Political administration official Fida Muhammad told The Express Tribune that a senior leader of the Pakistan Muslim League-Nawaz, Jaffar Shah, was also killed in the strike.

The injured were shifted to the Agency Headquarters Hospital in Khar and to the Lady Reading Hospital (LHR) in Peshawar. Medics at LHR said they have received four injured and half of them are in a critical condition.

A student, who was also injured in the attack, said that he was loading flour sacks onto a truck when the bomber struck. “There was a bang – and the truck’s tyres deflated suddenly. I was hit by shrapnel and ball bearings,” Zubair told The Express Tribune from his hospital bed in the LRH.

Another injured added that the bomber ran towards the Levies officials and detonated the explosives.
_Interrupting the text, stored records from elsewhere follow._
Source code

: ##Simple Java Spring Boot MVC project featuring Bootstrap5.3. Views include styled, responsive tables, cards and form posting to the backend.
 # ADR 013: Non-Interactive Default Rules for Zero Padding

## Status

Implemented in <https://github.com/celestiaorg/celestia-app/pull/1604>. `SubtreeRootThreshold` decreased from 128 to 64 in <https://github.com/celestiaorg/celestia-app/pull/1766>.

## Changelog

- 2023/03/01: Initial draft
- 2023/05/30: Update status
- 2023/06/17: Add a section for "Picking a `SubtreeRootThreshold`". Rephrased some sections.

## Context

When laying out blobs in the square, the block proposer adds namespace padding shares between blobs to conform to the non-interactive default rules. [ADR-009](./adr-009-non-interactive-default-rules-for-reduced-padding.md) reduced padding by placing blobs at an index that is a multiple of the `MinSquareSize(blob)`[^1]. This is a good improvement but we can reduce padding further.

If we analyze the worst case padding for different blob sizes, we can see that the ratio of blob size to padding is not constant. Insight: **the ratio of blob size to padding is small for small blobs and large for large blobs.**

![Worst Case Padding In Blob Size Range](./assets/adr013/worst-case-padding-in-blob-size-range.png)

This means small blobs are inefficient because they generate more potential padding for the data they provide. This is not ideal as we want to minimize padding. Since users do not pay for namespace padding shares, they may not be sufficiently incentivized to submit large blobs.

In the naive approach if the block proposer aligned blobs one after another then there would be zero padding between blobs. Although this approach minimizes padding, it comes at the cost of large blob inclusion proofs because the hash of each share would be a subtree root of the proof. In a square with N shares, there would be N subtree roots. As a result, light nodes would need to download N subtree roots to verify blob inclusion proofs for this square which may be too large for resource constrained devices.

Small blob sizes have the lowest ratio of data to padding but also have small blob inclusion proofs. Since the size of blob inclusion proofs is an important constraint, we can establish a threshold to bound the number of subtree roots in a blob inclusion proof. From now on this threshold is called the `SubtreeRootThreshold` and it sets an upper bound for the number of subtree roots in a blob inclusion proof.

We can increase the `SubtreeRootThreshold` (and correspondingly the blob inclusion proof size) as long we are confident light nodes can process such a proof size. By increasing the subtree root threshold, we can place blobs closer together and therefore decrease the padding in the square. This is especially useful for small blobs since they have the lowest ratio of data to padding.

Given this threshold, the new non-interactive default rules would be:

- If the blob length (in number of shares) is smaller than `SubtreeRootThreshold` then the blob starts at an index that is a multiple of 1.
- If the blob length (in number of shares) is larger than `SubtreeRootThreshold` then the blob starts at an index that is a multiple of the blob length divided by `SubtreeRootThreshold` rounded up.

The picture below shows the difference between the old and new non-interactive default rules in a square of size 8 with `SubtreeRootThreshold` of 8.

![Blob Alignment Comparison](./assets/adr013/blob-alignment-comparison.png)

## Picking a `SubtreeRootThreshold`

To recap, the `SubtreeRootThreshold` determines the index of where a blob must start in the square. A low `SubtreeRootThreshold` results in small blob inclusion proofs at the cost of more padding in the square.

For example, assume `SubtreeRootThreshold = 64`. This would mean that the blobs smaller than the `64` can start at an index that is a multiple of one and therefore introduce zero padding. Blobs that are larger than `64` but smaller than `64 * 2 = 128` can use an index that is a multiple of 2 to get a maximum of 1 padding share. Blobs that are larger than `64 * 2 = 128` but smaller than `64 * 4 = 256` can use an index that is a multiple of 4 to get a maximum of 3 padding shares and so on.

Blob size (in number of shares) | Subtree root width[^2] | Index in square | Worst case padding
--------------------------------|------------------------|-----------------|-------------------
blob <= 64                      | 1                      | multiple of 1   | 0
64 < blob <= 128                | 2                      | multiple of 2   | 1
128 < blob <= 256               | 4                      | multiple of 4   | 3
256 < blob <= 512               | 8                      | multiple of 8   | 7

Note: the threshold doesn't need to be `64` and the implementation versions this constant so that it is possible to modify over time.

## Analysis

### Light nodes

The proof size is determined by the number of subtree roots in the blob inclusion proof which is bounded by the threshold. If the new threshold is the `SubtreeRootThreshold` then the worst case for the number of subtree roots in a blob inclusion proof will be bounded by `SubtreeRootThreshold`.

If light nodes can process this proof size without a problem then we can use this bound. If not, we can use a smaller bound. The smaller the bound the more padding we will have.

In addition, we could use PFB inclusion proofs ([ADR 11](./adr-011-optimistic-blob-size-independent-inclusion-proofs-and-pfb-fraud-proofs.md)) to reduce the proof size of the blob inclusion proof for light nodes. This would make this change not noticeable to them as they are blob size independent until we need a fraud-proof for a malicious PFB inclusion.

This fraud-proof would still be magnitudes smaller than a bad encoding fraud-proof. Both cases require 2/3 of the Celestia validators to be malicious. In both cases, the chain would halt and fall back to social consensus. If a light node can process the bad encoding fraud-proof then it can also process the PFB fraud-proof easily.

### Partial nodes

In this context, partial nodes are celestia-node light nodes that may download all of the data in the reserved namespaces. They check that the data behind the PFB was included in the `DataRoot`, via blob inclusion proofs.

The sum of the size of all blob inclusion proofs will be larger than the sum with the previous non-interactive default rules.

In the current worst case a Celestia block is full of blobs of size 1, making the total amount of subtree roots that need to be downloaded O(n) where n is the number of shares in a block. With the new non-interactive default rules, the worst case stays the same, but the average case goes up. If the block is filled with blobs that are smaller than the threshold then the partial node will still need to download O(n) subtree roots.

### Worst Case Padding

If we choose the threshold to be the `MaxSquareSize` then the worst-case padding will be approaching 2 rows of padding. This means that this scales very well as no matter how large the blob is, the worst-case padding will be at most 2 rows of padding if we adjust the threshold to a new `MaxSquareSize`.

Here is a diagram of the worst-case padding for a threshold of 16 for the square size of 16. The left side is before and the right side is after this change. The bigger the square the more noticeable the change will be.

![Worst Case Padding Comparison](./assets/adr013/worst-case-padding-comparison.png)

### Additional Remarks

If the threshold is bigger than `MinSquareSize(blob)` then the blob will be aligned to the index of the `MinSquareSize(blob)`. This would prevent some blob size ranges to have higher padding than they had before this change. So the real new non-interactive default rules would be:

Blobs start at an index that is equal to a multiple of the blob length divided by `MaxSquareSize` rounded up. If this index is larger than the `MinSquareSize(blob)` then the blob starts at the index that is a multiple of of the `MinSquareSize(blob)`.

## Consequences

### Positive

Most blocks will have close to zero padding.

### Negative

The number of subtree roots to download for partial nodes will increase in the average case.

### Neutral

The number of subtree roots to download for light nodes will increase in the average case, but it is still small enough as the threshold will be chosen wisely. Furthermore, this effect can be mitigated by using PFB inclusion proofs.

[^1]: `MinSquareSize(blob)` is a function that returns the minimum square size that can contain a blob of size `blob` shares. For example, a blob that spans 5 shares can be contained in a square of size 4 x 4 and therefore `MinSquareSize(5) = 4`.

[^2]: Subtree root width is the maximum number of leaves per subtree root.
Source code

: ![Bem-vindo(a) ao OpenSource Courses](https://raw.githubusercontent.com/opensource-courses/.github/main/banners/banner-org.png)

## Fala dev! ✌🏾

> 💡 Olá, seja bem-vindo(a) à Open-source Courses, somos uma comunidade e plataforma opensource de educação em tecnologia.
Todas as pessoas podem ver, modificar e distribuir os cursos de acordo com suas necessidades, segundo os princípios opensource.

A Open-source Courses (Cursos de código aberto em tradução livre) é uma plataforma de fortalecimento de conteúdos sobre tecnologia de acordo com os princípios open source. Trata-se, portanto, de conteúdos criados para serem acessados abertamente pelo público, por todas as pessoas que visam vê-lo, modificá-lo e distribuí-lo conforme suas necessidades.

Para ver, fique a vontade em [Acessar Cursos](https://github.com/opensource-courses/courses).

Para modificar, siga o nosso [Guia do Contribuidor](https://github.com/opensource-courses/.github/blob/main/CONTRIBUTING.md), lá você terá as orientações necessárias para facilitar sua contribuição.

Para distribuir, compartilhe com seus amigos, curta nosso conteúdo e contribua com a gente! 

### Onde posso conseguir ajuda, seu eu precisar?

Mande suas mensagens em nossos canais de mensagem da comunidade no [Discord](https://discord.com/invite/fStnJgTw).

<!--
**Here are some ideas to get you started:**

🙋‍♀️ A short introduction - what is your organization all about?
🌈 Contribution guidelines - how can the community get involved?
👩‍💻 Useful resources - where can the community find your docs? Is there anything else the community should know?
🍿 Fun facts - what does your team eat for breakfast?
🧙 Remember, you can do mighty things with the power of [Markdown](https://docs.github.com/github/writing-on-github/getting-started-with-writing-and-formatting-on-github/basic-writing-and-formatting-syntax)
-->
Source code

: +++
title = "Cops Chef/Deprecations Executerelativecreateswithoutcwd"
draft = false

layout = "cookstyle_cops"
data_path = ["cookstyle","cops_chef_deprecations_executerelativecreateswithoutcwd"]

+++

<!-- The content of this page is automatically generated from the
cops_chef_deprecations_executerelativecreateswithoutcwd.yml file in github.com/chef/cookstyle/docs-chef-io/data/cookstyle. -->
Commander of Bajaur Scouts Col Muhammad Shakeel Janua, while speaking to the media, said that the bomber might have come from across the border because ‘he was not a local resident’.

Bajaur Agency has been one of the toughest battlegrounds in the fight against the Taliban insurgency. The military conducted major operations there in 2008 and 2009 and has repeatedly declared it secure.

The TTP spokesperson said that the group knew all those involved in ‘activity’ against the Taliban, and warned that such people “will be treated with iron hands”.

The blast was the deadliest since February 17, when 31 people were killed by a suicide attack in Kurram Agency.

Since July 2007, up to 5,000 people have been killed in attacks blamed on the TTP and its allies, according to an AFP tally.

(With additional input from AFP)

Published in The Express Tribune, May 5th, 2012.